▶ [MATERIAL PROVIDED]
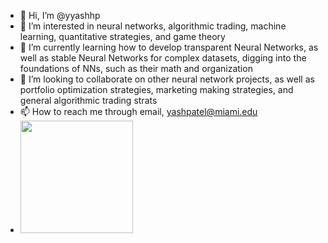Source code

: - 👋 Hi, I’m @yyashhp
- 👀 I’m interested in neural networks, algorithmic trading, machine learning, quantitative strategies, and game theory
- 🌱 I’m currently learning how to develop transparent Neural Networks, as well as stable Neural Networks for complex datasets, digging into the    foundations of NNs, such as their math and organization
- 💞️ I’m looking to collaborate on other neural network projects, as well as portfolio optimization strategies, marketing making strategies, and general algorithmic trading strats
- 📫 How to reach me through email, yashpatel@miami.edu
- <img height="180em" src="https://github-readme-stats.vercel.app/api?username=yyashhp&show_icons=true&hide_border=true&&count_private=true&include_all_commits=true" />
<!---
yyashhp/yyashhp is a ✨ special ✨ repository because its `README.md` (this file) appears on your GitHub profile.
You can click the Preview link to take a look at your changes.
--->

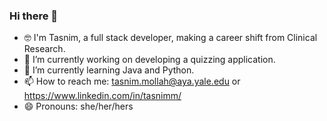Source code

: ### Hi there 👋

- 🤓 I'm Tasnim, a full stack developer, making a career shift from Clinical Research.
- 🔭 I’m currently working on developing a quizzing application.
- 🌱 I’m currently learning Java and Python.
- 📫 How to reach me: tasnim.mollah@aya.yale.edu or https://www.linkedin.com/in/tasnimm/
- 😄 Pronouns: she/her/hers

<!--
**Tasnimmollah/Tasnimmollah** is a ✨ _special_ ✨ repository because its `README.md` (this file) appears on your GitHub profile.

Here are some ideas to get you started:


-->

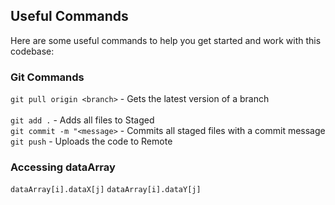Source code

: ## Useful Commands

Here are some useful commands to help you get started and work with this codebase:

### Git Commands

`git pull origin <branch>` - Gets the latest version of a branch <br><br>
`git add .` - Adds all files to Staged <br>
`git commit -m "<message>` - Commits all staged files with a commit message <br>
`git push` - Uploads the code to Remote <br>

### Accessing dataArray

`dataArray[i].dataX[j]`
`dataArray[i].dataY[j]`
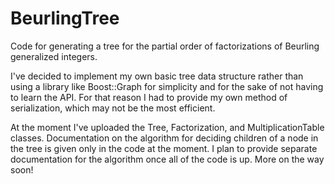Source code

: BeurlingTree
============

Code for generating a tree for the partial order of factorizations of Beurling generalized integers.

I've decided to implement my own basic tree data structure rather than using a library like
Boost::Graph for simplicity and for the sake of not having to learn the API. For that reason I had
to provide my own method of serialization, which may not be the most efficient.

At the moment I've uploaded the Tree, Factorization, and MultiplicationTable classes. Documentation
on the algorithm for deciding children of a node in the tree is given only in the code at the
moment. I plan to provide separate documentation for the algorithm once all of the code is up. More
on the way soon!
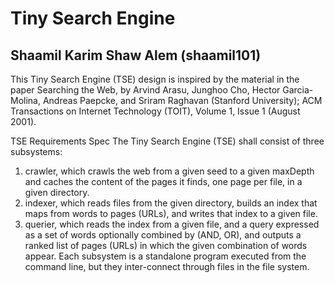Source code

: # Tiny Search Engine
## Shaamil Karim Shaw Alem (shaamil101)

This Tiny Search Engine (TSE) design is inspired by the material in the paper Searching the Web, by Arvind Arasu, Junghoo Cho, Hector Garcia-Molina, Andreas Paepcke, and Sriram Raghavan (Stanford University); ACM Transactions on Internet Technology (TOIT), Volume 1, Issue 1 (August 2001).

TSE Requirements Spec
The Tiny Search Engine (TSE) shall consist of three subsystems:

1. crawler, which crawls the web from a given seed to a given maxDepth and caches the content of the pages it finds, one page per file, in a given directory.
2. indexer, which reads files from the given directory, builds an index that maps from words to pages (URLs), and writes that index to a given file.
3. querier, which reads the index from a given file, and a query expressed as a set of words optionally combined by (AND, OR), and outputs a ranked list of pages (URLs) in which the given combination of words appear.
Each subsystem is a standalone program executed from the command line, but they inter-connect through files in the file system.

▶ [YOUR OBJECTIVE]
In the listing above, find the line with "- 😄 Pronouns: she/her/hers" and output every line through the one with "At the moment", exactly, without the pictures.

▶ [TASK RESULT]
- 😄 Pronouns: she/her/hers

<!--
**Tasnimmollah/Tasnimmollah** is a ✨ _special_ ✨ repository because its `README.md` (this file) appears on your GitHub profile.

Here are some ideas to get you started:


-->

Source code

: ## Useful Commands

Here are some useful commands to help you get started and work with this codebase:

### Git Commands

`git pull origin <branch>` - Gets the latest version of a branch <br><br>
`git add .` - Adds all files to Staged <br>
`git commit -m "<message>` - Commits all staged files with a commit message <br>
`git push` - Uploads the code to Remote <br>

### Accessing dataArray

`dataArray[i].dataX[j]`
`dataArray[i].dataY[j]`
Source code

: BeurlingTree
============

Code for generating a tree for the partial order of factorizations of Beurling generalized integers.

I've decided to implement my own basic tree data structure rather than using a library like
Boost::Graph for simplicity and for the sake of not having to learn the API. For that reason I had
to provide my own method of serialization, which may not be the most efficient.

At the moment I've uploaded the Tree, Factorization, and MultiplicationTable classes. Documentation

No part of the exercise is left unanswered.